Ditemui di sekolahnya, Kepala SMPN 10 Yetti H mengatakan apa yang terjadi pada Khumaedi bukan hukuman. Itu merupakan sanksi atas pelanggaran yang dilakukan siswa tersebut.
"Kan sudah menjadi aturan ya, bagi yang tak mengerjakan tugas PLH itu harus lari lima belas putaran di lapangan basket. Nah, ternyata Khumaedi dan teman-temannya itu tak mengerjakan tugas," kata Yetti, kemarin.
Yetti mengaku pihaknya sama sekali tak punya niat mencelakai siswanya. Menurut dia, sanksi itu diberikan tiada lain agar siswa jera sehingga tidak kembali melakukan pelanggaran. "Agar siswa menjadi disiplin," ujarnya.

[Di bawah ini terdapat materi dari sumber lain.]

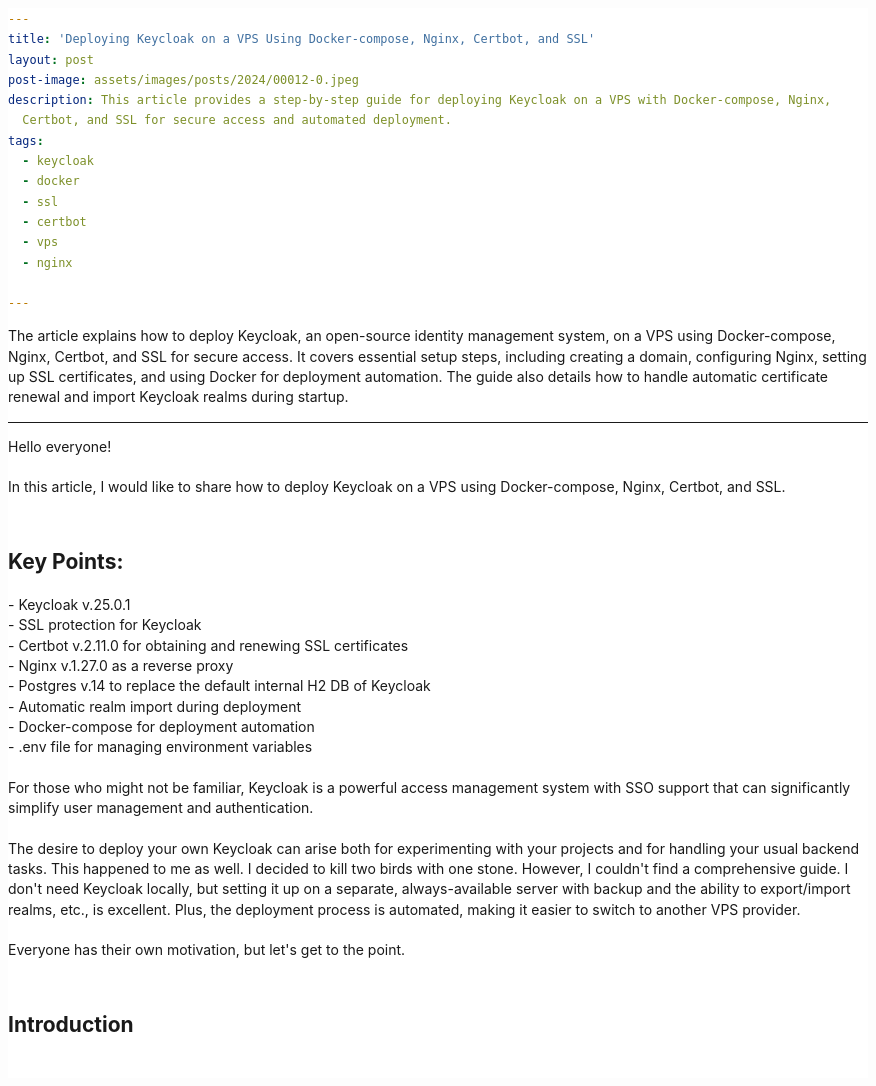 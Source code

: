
 ```yaml
---
title: 'Deploying Keycloak on a VPS Using Docker-compose, Nginx, Certbot, and SSL'
layout: post
post-image: assets/images/posts/2024/00012-0.jpeg
description: This article provides a step-by-step guide for deploying Keycloak on a VPS with Docker-compose, Nginx, 
  Certbot, and SSL for secure access and automated deployment.
tags:
  - keycloak
  - docker
  - ssl
  - certbot
  - vps
  - nginx

---
```


The article explains how to deploy Keycloak, an open-source identity management system, on a VPS using Docker-compose, 
Nginx, Certbot, and SSL for secure access. It covers essential setup steps, including creating a domain, configuring 
Nginx, setting up SSL certificates, and using Docker for deployment automation. The guide also details how to handle 
automatic certificate renewal and import Keycloak realms during startup.

---

<div class="Article-Text"><span><div>Hello everyone!</div>
<div><br></div>
<div>In this article, I would like to share how to deploy Keycloak on a VPS using Docker-compose, Nginx, Certbot, and
    SSL.
</div>
<div><br></div><h2>Key Points:</h2>
<div>- Keycloak v.25.0.1</div>
<div>- SSL protection for Keycloak</div>
<div>- Certbot v.2.11.0 for obtaining and renewing SSL certificates</div>
<div>- Nginx v.1.27.0 as a reverse proxy</div>
<div>- Postgres v.14 to replace the default internal H2 DB of Keycloak</div>
<div>- Automatic realm import during deployment</div>
<div>- Docker-compose for deployment automation</div>
<div>- .env file for managing environment variables</div>
<div><br></div>
<div>For those who might not be familiar, Keycloak is a powerful access management system with SSO support that can
    significantly simplify user management and authentication.
</div>
<div><br></div>
<div>The desire to deploy your own Keycloak can arise both for experimenting with your projects and for handling your
    usual backend tasks. This happened to me as well. I decided to kill two birds with one stone. However, I couldn't
    find a comprehensive guide. I don't need Keycloak locally, but setting it up on a separate, always-available server
    with backup and the ability to export/import realms, etc., is excellent. Plus, the deployment process is automated,
    making it easier to switch to another VPS provider.
</div>
<div><br></div>
<div>Everyone has their own motivation, but let's get to the point.</div>
<div><br></div>
<h2>Introduction</h2>
<br>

Tentang sanksi squat jump dan push up bagi siswa yang terlambat, Yetti mengakui. Namun ia kembali menegaskan, sanksi itu dimaksudkan agar siswanya disiplin dan paham terhadap konsekuensi atas pelanggaran yang dilakukan.
Namun, ujarnya, kejadian Rabu (9/5) siang akan menjadi pelajaran berharga untuknya dan guru-guru SMPN 10. Dia pun akan mempertimbangkan penghapusan sanksi fisik terhadap siswa yang melanggar.
Guru PLH, Windi, mengaku tidak tahu persis saat Khumaedi jatuh pingsan. Sebab, ketika kejadian, dia sedang berada di ruang kepala sekolah guna meminta tanda tangan. Siswa pun ditinggalkan di kelas untuk praktik menanam, dan siswa yang dikenai hukuman dibiarkan berlari di lapangan basket.
"Perlu kami luruskan juga bahwa ketika kejadian tidak hanya Edi (panggilan Khumaedi) sendiri. Ada teman-temannya yang lain yang juga ikut diberi sanksi. Itu tugas kelompok dan ternyata kelompok siswa laki-laki kompak tak mengerjakan tugas," kata Windi.
Ketika itu, kata dia, ada delapan siswa yang diberi sanksi lari 15 putaran di lapangan basket. Mereka satu kelompok dan tidak mengerjakan tugas PLH. Sementara para siswi berada di kelas untuk praktik menanam.
Windi mengaku sebenarnya tidak biasa meninggalkan siswa belajar. Namun karena harus meminta tanda tangan kepsek guna melengkapi berkas ke Disdik, Windi pun terpaksa meninggalkan siswa.
"Tak lama. Tapi pas saya keluar, siswa perempuan pada lari bilang Edi pingsan," kata Windi sambil berkaca-kaca.